この実験の名称は『セブンジュエル』……。さっき少し話に出たがリアンジュはその『セブンジュエル』のリーダー。つまりは6人の結晶を入れられる側って訳だな。ちなみに……虹水晶というのはさすがに知ってるよな。紅月。」
「……今、国を支配している賢者共に力を与えている石のことだろう。」
「その通り。虹水晶の力は絶大だ。ただのエンチャンターでしかなかった彼らに支配者としての席を用意し力を与え国を統一する権限を与えた。だが、この石の力は有限だ。無限じゃない。石の力がきれれば彼らは元の生活に逆戻り。
そこで……セブンジュエルの研究に繋がるわけさ。人の魂を使った魔力のきれない生きた宝石……。その唯一の成功例がこいつだ。つまりだ……リアンジュは賢者側に創られた存在でそれが生きてたと奴らにバレたら僕らまでが狙われることになる。

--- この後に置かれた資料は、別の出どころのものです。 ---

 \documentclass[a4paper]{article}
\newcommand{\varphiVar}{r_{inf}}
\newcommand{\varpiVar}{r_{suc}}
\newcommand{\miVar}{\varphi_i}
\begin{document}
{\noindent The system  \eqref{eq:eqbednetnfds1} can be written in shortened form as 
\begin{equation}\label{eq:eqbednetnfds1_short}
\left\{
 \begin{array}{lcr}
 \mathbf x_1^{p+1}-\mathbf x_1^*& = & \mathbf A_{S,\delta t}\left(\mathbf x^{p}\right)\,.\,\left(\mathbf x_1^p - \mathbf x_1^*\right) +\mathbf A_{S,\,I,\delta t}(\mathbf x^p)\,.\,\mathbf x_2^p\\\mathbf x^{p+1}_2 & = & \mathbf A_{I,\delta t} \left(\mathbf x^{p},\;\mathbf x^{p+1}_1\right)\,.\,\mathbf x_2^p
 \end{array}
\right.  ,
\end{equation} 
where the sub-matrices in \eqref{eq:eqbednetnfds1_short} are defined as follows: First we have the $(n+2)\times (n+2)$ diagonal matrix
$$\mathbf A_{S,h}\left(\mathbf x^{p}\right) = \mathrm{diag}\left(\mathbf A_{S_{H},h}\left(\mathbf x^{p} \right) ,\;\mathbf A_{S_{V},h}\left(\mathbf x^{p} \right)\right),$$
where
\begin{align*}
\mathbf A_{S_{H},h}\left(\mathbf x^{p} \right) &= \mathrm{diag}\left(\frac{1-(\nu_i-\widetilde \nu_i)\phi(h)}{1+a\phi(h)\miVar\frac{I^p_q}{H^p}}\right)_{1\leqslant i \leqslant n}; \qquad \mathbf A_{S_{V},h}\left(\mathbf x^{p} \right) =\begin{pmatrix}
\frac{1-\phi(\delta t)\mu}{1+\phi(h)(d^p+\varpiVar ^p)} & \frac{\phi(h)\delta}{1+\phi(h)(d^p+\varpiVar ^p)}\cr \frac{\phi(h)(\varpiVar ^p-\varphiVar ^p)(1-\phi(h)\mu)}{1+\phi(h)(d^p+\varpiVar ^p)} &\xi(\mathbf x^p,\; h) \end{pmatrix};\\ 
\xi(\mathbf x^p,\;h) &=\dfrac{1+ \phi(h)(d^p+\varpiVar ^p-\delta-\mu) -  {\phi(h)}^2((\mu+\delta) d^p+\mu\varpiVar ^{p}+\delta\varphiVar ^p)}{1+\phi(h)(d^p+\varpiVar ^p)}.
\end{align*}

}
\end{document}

行かせてやれよ。紅月。リアンジュは……僕らのことを心配してくれてるんだ。そうだろ?」
リアンジュは横を向いて
「……そうだよ。言わせんなよな。」
と小さく呟いた。
『なるほどな。あんな態度だったのもわざと追い出されるように仕向けたってわけか……。でも紅月はこうと決めたらテコでも動かないやつだからな……。』
案の定、紅月は怒りの滲んだ声色で
「私は賢者に狙われたとしても別に構わない。……そんな……冒涜的な行為を平気でやるような愚かな真似は決して許すことは出来ない……!リアンジュが奴らに狙われているというのならやはり私はついて行こうと思う。」
と拳を握りしめながら言った。
そんな彼女を見ながらリアンジュは疲れたようにため息をつく。
「やめてくれよ。こいつが説明しただろ?オレの中には人の魂が入ってる。宝石を作るために……オレのせいで……人が6人も死んだんだ。いや。完成するまでにもっと多くの人の命が失われた。
オレは……人殺しなんだ。そのせいなのかは知らないけど、死ねない呪いにかかってどんな傷を受けても死ぬ事が出来ない。それに……自分で死を選ぶことも出来ない。

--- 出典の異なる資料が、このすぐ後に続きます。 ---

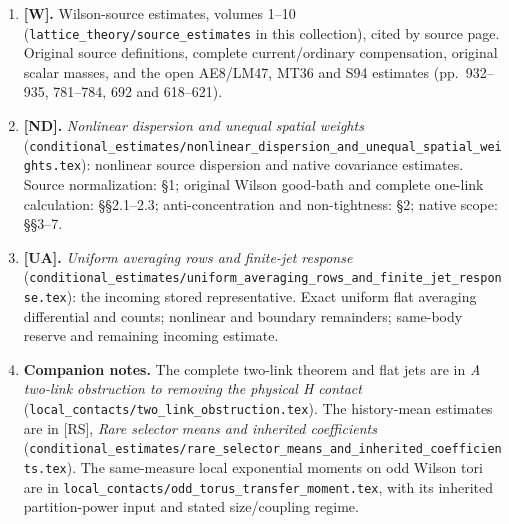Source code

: \documentclass[
  11pt,
]{article}
\begin{document}
\begin{enumerate}
\def\labelenumi{\arabic{enumi}.}
\item
  \textbf{[W].} Wilson-source estimates, volumes 1--10
  (\texttt{lattice\_theory/source\_estimates} in this collection), cited by source page.
  Original source definitions, complete current/ordinary
  compensation, original scalar masses, and the open AE8/LM47, MT36 and
  S94 estimates (pp.~932--935, 781--784, 692 and 618--621).
\item
  \textbf{[ND].} \emph{Nonlinear dispersion and unequal spatial weights}
  (\texttt{conditional\_estimates/nonlinear\_dispersion\_and\_unequal\_spatial\_weights.tex}): nonlinear source dispersion and
  native covariance estimates. Source
  normalization: §1; original Wilson good-bath and complete one-link
  calculation: §§2.1--2.3; anti-concentration and non-tightness: §2;
  native scope: §§3--7.
\item
  \textbf{[UA].} \emph{Uniform averaging rows and finite-jet response}
  (\texttt{conditional\_estimates/uniform\_averaging\_rows\_and\_finite\_jet\_response.tex}): the incoming stored representative.
  Exact uniform flat averaging
  differential and counts; nonlinear and boundary remainders;
  same-body reserve and remaining incoming estimate.
\item
  \textbf{Companion notes.} The complete two-link theorem and flat jets are in
  \emph{A two-link obstruction to removing the physical H contact}
  (\texttt{local\_contacts/two\_link\_obstruction.tex}). The history-mean estimates
  are in [RS], \emph{Rare selector means and inherited coefficients}
  (\texttt{conditional\_estimates/rare\_selector\_means\_and\_inherited\_coefficients.tex}). The same-measure local exponential moments
  on odd Wilson tori are in \texttt{local\_contacts/odd\_torus\_transfer\_moment.tex}, with its inherited
  partition-power input and stated size/coupling regime.

\end{enumerate}
\end{document}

……魂を解放したくてもできないこの苦しみがわかるか?オレはこの体の中にいる仲間を救いたい……助けたいのにオレにはできない……。それでも諦めるわけには行かない。研究所から逃げてからずっと死ぬための方法を探して旅をしてるんだ。……毒も無理だった……。でも……まだだ。」
フラフラと立ち上がるとリアンジュは玄関へと向かう。そんな彼女の腕を紅月が握りしめる。

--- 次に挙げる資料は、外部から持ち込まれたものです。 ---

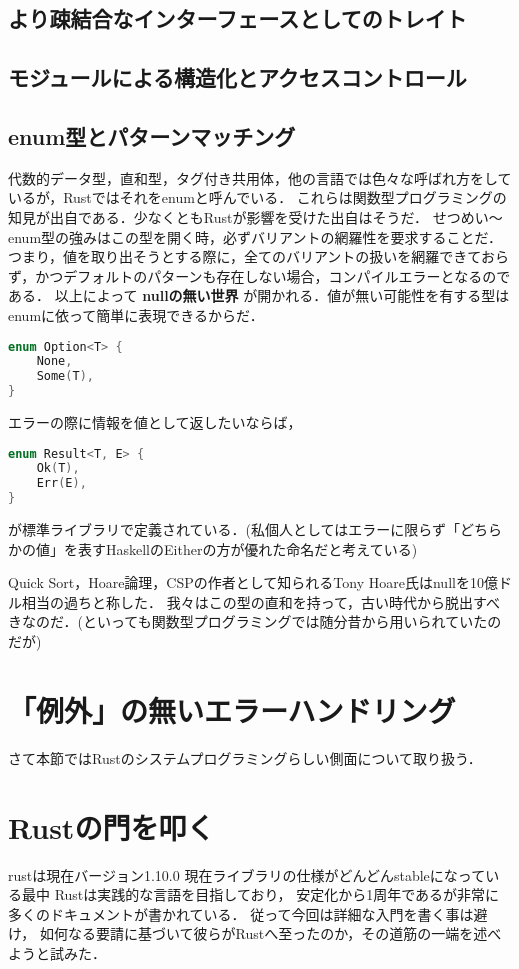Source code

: \subsection{より疎結合なインターフェースとしてのトレイト}


\subsection{モジュールによる構造化とアクセスコントロール}


\subsection{enum型とパターンマッチング}
代数的データ型，直和型，タグ付き共用体，他の言語では色々な呼ばれ方をしているが，Rustではそれをenumと呼んでいる．
これらは関数型プログラミングの知見が出自である．少なくともRustが影響を受けた出自はそうだ．
せつめい〜
enum型の強みはこの型を開く時，必ずバリアントの網羅性を要求することだ．
つまり，値を取り出そうとする際に，全てのバリアントの扱いを網羅できておらず，かつデフォルトのパターンも存在しない場合，コンパイルエラーとなるのである．
以上によって \textbf{nullの無い世界} が開かれる．値が無い可能性を有する型はenumに依って簡単に表現できるからだ．
\begin{lstlisting}[language={C++},caption=Option型,label=option_t]
enum Option<T> {
    None,
    Some(T),
}
\end{lstlisting}
エラーの際に情報を値として返したいならば，
\begin{lstlisting}[language={C++},caption=Result型,label=result_t]
enum Result<T, E> {
    Ok(T),
    Err(E),
}
\end{lstlisting}
が標準ライブラリで定義されている．(私個人としてはエラーに限らず「どちらかの値」を表すHaskellのEitherの方が優れた命名だと考えている)

Quick Sort，Hoare論理，CSPの作者として知られるTony Hoare氏はnullを10億ドル相当の過ちと称した．
我々はこの型の直和を持って，古い時代から脱出すべきなのだ．(といっても関数型プログラミングでは随分昔から用いられていたのだが)

\section{「例外」の無いエラーハンドリング}
さて本節ではRustのシステムプログラミングらしい側面について取り扱う．

\section{Rustの門を叩く}
rustは現在バージョン1.10.0
現在ライブラリの仕様がどんどんstableになっている最中
Rustは実践的な言語を目指しており，
安定化から1周年であるが非常に多くのドキュメントが書かれている．
従って今回は詳細な入門を書く事は避け，
如何なる要請に基づいて彼らがRustへ至ったのか，その道筋の一端を述べようと試みた．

「……させない。死なせないぞ。リアンジュ。お前も、お前の中にいる仲間達も同時に救える方法がきっとあるはずだ。お前は……賢者が憎いと思わないのか。むざむざ死んだらアイツらの思うつぼだぞ。宝石を作るだけが実験の完成ではない。そうだろ。クレオン。お前が死に、宝石が完全に7つの魂を得るまでが実験だ。」
「……っ」
リアンジュは紅月の顔、そしてクレオンの顔を見て驚きの表情を見せる。
「……たしかに。そうとも言える。」
紅月の前であるから強くは言えなかったが……紅月を説得するどころかリアンジュまでもが彼女の言葉に心を動かされてしまっている。
このままではまずい。
「……でもさ、例えオレが死のうとしなくてもオレはどの道長くは生きられない体だ。はぁ……ここまで計算して実験を始めたんだとしたらますます賢者のやつらは腐ってるな。」
とリアンジュは無理やり笑って2人に言った。
「まさか…お前宝石病に……。」
「さすがは医者だな。知ってたか。」
「……どういうことだ。」
「……宝石病っていうのは心臓から始まって体が徐々に結晶に侵食されていき、最後には死に至るとても珍しい病のことだ。本来は突発的に発生するし原因も未だ解明されていない。
でもそうか……リアンジュのように無理やり宝石を埋め込まれたらこの病が起きないわけはない。この病は治療法はないし進行を止めるための薬もない……。残念だ。紅月……とても残念だ。すまない。」
今は退職していると言ってもクレオンはかつて病を研究していた医者の端くれだ。目の前の患者を救うことが出来ず死なせてしまう悔しさは胸が痛む。
それに紅月のこともあった。彼女が誰かを救いたいと願い、自分すら置いて飛び出そうとするなんて今までになかった行動だ。
初めは酷く驚いた。どういうことだ!と怒りが湧いた。僕がお前を助けなければ…お前は死んでいたんだぞ。そんな恩人をお前は見捨てて去ろうというのか?と思ったのだが……
『あのバケモノが……。』
『そうか。もう紅月はバケモノなんかじゃない。人だ……ちゃんとした一人の人間なんだ。自由な意思があって行動出来る……。』
クレオンはそんな紅月の願いを叶えてあげたいと思い直した。彼女がこんなにも思っているその人を自分も助けることが彼女のこれからの人生において自分が出来る最後の支えになる……。だが……方法は……。重い沈黙が彼らの間に広がった。